Netia is the leading alternative fixed-line telecommunications provider in Poland. Netia provides a broad range of telecommunications services including voice, data and Internet-access and commercial network services. Netia's American Depositary Shares ("ADSs") are listed on the Nasdaq National Market (NTIA), and the Company's ordinary shares are listed on the Warsaw Stock Exchange. Netia owns, operates and continues to build a state-of-the-art fiber-optic network that, as at September 30, 2001, had connected 343,634 active subscriber lines, including 93,713 business lines. Netia currently provides voice telephone services in 24 territories throughout Poland, including in six of Poland's ten largest cities.
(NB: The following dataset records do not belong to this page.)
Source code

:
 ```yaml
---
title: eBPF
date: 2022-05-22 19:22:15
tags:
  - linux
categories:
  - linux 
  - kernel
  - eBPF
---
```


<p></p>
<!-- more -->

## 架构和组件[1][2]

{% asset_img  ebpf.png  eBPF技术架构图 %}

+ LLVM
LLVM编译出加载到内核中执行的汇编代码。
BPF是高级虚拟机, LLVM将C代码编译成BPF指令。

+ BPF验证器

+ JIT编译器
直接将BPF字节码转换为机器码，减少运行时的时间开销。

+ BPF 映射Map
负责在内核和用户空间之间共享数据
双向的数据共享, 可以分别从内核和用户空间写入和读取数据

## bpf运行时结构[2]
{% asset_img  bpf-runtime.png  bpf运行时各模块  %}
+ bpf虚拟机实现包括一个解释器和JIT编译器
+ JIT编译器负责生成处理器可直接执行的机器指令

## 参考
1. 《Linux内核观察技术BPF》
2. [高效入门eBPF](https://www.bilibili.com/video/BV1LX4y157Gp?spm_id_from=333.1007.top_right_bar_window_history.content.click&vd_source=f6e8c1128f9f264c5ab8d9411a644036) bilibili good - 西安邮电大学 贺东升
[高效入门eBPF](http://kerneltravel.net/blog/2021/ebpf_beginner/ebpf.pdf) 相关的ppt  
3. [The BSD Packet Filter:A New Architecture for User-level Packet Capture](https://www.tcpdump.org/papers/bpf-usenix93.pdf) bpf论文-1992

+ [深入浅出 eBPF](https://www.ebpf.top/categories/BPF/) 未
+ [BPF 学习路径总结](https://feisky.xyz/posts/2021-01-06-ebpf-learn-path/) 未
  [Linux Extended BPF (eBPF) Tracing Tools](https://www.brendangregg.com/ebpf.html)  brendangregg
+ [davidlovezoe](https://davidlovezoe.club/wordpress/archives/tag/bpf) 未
Some of the information contained in this news release contains forward-looking statements. Readers are cautioned that any such forward-looking statements are not guarantees of future performance and involve risks and uncertainties, and that actual results may differ materially from those in the forward-looking statements as a result of various factors. For a more detailed description of these risks and factors, please see the Company's filings with the Securities and Exchange Commission, including its Annual Report on Form 20-F filed with the Commission on April 30, 2001, its Current Report on Form 6-K filed with the Commission on May 15, 2001, its Current Report on Form 6-K filed with the Commission on August 7, 2001, its Current Report on Form 6-K filed with the Commission on November 6, 2001, and its Current Report on Form 6-K filed with the Commission on January 18, 2002. The Company undertakes no obligation to publicly update or revise any forward-looking statements.